Un piccolo shock alla domanda di petrolio potrebbe tagliare le emissioni più del previsto

«I barili non estratti avrebbero un’intensità di carbonio dal 24 al 54% superiore alla media»

[11 Novembre 2021]

Secondo uno studio appena pubblicato su Nature da ricercatori dell’Università Ca’ Foscari Venezia, Stanford, Pittsburgh, Ford, Aramco e German Aerospace Center, una moderata riduzione della domanda mondiale di petrolio potrebbe portare a un calo delle emissioni di CO2 superiore a quanto finora previsto.

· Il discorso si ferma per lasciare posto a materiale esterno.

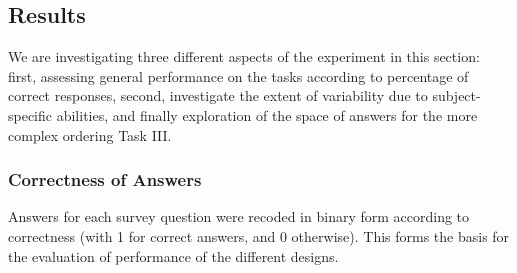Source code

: \subsection{Results}\label{results}
We are investigating three different aspects  of the experiment in this section: first,  assessing general performance on the tasks according to percentage of correct responses, second, investigate the extent of variability due to subject-specific abilities, and finally exploration of the space of answers for the more complex ordering Task III.
\subsubsection*{Correctness of Answers}
Answers for each survey question  were recoded in binary form according to correctness (with 1 for correct answers, and 0 otherwise). This forms the basis for the evaluation of performance of the different designs.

Lo studio connette le emissioni di CO2 dovute all’estrazione di petrolio di 1933 campi petroliferi – che costituiscono circa il 90% della produzione mondiale di greggio – con la loro profittabilità, stabilendo che le compagnie petrolifere potrebbero ridurre la produzione con intensità di carbonio (quantità di emissioni per ogni barile estratto) superiore alla media.

«I nostri risultati mostrano come uno shock negativo alla domanda mondiale di petrolio induca un taglio della produzione non lineare – spiega il ricercatore della Ca’ Foscari Valerio Dotti, co-autore dello studio – I barili non estratti avrebbero un’intensità di carbonio dal 24 al 54% superiore alla media a seconda delle specifiche del modello e dell’entità del calo della domanda. Questo implica che anche una modesta riduzione della domanda mondiale di petrolio (ad esempio -2,5%, -5% e -10% nella nostra analisi) ha un effetto considerevole sulla riduzione delle emissioni di CO2 dovute al settore petrolifero».

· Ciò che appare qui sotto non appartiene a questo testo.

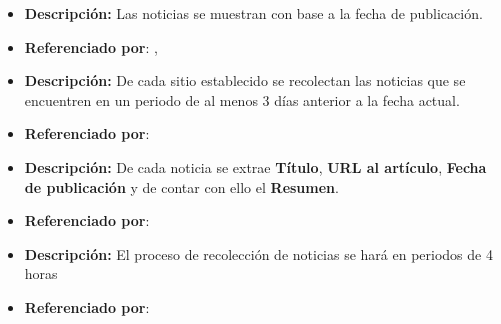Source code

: 
\begin{itemize}
  \item \textbf{Descripción:} Las noticias se muestran con base a la fecha de publicación.
  \item \textbf{Referenciado por}: , \\
\end{itemize}


\begin{itemize}
  \item \textbf{Descripción:} De cada sitio establecido se recolectan las noticias que se encuentren en un periodo de al menos 3 días anterior a la fecha actual.
  \item \textbf{Referenciado por}:  \\
\end{itemize}


\begin{itemize}
  \item \textbf{Descripción:} De cada noticia se extrae \textbf{Título}, \textbf{URL al artículo}, \textbf{Fecha de publicación} y de contar con ello el \textbf{Resumen}.

  \item \textbf{Referenciado por}: \\
\end{itemize}



\begin{itemize}
  \item \textbf{Descripción:} El proceso de recolección de noticias se hará en periodos de 4 horas 

  \item \textbf{Referenciado por}: \\
\end{itemize}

La spiegazione sta nella redditività della produzione: è razionale aspettarsi, infatti, che i produttori, sia i grandi cartelli che le compagnie minori, tendano a privarsi prima dei barili meno profittevoli, che sono appunto quelli a più alta intensità di carbonio.

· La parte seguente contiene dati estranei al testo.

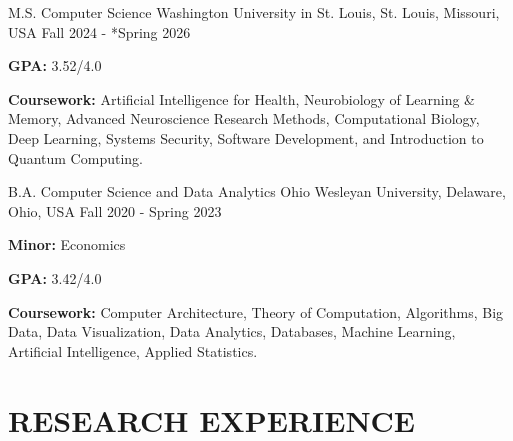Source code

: \documentclass[10pt, letterpaper]{article}
\begin{document}
\begin{educationentry}
    {M.S. Computer Science} %
    {Washington University in St. Louis, St. Louis, Missouri, USA} %
    {Fall 2024 - *Spring 2026} %
    \item \textbf{GPA:} 3.52/4.0
    \item \textbf{Coursework:}  Artificial Intelligence for Health, Neurobiology of Learning \& Memory, Advanced Neuroscience Research Methods, Computational Biology, Deep Learning, Systems Security, Software Development, and Introduction to Quantum Computing.
\end{educationentry}

\begin{educationentry}
    {B.A. Computer Science and Data Analytics} %
    {Ohio Wesleyan University, Delaware, Ohio, USA} %
    {Fall 2020 - Spring 2023} %
    \item \textbf{Minor:} Economics
    \item \textbf{GPA:} 3.42/4.0
    \item \textbf{Coursework:} Computer Architecture, Theory of Computation, Algorithms, Big Data, Data Visualization, Data Analytics, Databases, Machine Learning, Artificial Intelligence, Applied Statistics.
\end{educationentry}

\vspace{\headerSpacing}

\section{RESEARCH EXPERIENCE}
\end{document}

«Questo risultato ha notevoli implicazioni per il design di politiche pubbliche volte a mitigare il riscaldamento globale – conclude Dotti – Ad esempio, implica che l’introduzione di tecnologie volte a ridurre il consumo di combustibili fossili ha un effetto sulla riduzione delle emissioni di CO2 superiore a quanto precedentemente creduto sulla base dei valori delle emissioni medie per barile estratto».

Una notizia positiva dunque, anche se i tagli alla produzione di petrolio dovrebbero essere ben più elevati rispetto al 2,5-10% preso in esame dallo studio. Come sappiamo dalle più aggiornate ricerche sul tema, infatti, per non spingere il riscaldamento globale oltre i +1,5°C circa il 60% delle riserve note di petrolio e metano fossile, oltre al 90% di quelle di carbone, devono rimanere nel sottosuolo.